### [What is required]
Which lines in the records below contain the word "vspace"? Copy each of them.

### [Information supplied]
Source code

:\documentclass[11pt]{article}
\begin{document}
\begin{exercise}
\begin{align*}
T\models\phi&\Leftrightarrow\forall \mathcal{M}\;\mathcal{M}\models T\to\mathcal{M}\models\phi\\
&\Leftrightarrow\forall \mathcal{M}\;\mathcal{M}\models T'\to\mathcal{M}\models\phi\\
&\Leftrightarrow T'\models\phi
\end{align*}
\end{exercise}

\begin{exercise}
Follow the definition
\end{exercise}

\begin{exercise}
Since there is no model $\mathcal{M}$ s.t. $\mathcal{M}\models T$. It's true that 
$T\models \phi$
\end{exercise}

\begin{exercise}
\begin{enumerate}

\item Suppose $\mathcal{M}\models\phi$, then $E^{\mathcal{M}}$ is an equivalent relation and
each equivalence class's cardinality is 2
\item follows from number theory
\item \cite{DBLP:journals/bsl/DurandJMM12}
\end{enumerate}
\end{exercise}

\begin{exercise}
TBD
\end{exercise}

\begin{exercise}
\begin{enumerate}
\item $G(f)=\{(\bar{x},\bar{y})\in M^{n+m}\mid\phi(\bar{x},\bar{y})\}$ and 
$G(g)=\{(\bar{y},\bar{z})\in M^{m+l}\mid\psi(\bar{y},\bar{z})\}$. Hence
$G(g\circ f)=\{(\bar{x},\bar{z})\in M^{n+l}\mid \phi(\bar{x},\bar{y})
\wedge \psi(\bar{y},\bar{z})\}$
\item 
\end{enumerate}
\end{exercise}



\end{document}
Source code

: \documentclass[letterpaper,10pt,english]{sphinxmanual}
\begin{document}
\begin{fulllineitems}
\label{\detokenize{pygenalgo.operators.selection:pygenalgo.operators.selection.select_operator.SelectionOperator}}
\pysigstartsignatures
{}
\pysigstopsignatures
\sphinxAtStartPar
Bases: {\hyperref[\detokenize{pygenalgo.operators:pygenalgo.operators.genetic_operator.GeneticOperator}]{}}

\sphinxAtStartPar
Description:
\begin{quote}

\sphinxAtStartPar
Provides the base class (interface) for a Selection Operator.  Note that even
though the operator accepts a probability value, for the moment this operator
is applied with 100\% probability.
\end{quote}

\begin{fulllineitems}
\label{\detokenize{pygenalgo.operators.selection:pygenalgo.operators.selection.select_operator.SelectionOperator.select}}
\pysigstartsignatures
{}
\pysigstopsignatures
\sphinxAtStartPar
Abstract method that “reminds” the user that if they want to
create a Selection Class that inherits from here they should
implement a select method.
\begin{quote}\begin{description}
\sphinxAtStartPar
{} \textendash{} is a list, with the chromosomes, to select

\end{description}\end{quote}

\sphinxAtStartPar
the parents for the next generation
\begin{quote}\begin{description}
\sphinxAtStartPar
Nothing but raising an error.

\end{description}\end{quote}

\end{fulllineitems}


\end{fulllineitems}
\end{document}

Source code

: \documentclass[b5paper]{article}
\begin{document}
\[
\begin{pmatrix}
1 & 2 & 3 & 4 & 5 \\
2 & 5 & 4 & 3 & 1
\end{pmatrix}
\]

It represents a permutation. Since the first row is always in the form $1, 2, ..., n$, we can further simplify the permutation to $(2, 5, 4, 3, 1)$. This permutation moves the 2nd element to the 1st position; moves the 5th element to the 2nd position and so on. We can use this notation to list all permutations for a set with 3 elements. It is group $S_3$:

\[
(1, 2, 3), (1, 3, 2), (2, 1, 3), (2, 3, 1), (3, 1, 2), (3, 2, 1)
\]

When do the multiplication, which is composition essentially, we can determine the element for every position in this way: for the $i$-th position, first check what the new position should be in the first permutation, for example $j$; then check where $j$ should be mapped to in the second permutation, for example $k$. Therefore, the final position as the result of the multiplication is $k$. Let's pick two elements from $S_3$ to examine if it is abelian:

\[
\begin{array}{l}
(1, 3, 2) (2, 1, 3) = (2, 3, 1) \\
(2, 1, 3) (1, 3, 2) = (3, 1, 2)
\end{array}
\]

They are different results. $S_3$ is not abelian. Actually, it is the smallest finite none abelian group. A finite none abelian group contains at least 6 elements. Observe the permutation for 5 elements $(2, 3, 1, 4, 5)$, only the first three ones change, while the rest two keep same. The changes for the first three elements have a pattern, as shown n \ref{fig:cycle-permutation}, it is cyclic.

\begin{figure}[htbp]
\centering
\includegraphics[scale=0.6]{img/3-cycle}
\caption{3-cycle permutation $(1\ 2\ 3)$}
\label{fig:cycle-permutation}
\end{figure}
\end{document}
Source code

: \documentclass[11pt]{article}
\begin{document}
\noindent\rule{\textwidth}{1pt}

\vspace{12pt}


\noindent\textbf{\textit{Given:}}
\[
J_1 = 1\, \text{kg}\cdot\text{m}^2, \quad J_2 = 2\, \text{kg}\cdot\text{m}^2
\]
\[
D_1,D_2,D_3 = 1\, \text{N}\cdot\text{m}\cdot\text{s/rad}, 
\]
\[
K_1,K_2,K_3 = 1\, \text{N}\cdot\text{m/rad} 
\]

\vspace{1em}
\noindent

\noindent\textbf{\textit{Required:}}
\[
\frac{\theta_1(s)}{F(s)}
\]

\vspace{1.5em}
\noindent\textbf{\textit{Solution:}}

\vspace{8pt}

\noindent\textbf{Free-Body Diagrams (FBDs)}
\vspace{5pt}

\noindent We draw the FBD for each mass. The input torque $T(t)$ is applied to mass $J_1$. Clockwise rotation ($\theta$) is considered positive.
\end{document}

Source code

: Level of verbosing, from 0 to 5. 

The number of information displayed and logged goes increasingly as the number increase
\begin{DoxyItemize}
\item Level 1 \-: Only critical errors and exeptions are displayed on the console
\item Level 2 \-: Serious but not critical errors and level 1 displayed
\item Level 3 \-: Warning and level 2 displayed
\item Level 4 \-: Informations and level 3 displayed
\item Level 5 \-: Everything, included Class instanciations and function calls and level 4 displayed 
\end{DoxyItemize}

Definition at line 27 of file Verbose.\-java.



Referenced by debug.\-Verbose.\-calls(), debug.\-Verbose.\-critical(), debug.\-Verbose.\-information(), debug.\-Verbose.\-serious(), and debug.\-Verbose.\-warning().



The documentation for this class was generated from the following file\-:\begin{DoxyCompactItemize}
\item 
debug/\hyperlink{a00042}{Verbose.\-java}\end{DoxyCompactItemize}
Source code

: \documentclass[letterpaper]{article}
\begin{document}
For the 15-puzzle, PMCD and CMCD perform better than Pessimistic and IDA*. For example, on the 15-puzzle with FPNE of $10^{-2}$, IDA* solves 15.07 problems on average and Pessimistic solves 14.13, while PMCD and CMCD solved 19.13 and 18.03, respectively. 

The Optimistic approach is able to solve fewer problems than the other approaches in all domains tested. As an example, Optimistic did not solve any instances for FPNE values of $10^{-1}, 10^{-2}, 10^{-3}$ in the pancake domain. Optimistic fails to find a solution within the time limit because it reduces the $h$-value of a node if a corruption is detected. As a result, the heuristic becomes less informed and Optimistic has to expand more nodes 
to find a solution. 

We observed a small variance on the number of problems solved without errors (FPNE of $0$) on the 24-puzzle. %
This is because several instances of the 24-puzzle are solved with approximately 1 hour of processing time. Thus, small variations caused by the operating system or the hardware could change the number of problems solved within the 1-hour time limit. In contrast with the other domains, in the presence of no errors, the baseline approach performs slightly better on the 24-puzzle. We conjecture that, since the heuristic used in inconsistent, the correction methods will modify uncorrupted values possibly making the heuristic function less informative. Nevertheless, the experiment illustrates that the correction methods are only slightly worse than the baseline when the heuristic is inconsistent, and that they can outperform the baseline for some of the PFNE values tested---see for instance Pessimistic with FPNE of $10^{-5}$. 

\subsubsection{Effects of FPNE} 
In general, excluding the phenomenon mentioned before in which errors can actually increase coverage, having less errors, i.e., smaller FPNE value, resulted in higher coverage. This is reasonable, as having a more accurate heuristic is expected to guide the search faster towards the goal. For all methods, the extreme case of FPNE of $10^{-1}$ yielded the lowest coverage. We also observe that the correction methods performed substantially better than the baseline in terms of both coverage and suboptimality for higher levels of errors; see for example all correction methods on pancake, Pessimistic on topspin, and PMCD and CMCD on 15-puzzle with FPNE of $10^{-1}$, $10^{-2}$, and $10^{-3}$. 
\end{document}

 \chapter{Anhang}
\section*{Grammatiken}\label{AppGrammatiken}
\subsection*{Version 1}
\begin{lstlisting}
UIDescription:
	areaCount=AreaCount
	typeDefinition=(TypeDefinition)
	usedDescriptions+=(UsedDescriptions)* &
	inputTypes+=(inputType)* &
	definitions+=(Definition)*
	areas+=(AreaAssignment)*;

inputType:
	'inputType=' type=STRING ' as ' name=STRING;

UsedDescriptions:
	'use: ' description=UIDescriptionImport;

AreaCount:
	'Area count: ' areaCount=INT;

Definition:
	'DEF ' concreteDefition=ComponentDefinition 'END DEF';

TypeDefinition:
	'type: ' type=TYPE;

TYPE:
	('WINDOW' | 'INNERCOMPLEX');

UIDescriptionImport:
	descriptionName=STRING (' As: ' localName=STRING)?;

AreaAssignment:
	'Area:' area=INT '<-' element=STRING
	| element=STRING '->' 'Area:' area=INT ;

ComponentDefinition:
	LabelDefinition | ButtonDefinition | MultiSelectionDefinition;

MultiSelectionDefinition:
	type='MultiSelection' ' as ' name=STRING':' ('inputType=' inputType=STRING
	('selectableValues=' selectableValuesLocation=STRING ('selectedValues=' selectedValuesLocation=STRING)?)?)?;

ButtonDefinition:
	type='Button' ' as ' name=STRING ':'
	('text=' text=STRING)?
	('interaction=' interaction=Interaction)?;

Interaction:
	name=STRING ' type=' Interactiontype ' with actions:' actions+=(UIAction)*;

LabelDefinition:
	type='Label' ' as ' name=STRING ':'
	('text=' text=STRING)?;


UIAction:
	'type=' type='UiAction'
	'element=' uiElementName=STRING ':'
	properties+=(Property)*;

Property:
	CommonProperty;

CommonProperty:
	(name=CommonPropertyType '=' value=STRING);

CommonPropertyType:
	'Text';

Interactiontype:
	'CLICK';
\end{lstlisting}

### [Exercise result]
\vspace{12pt}
\vspace{1em}
\vspace{1.5em}
\vspace{8pt}
\vspace{5pt}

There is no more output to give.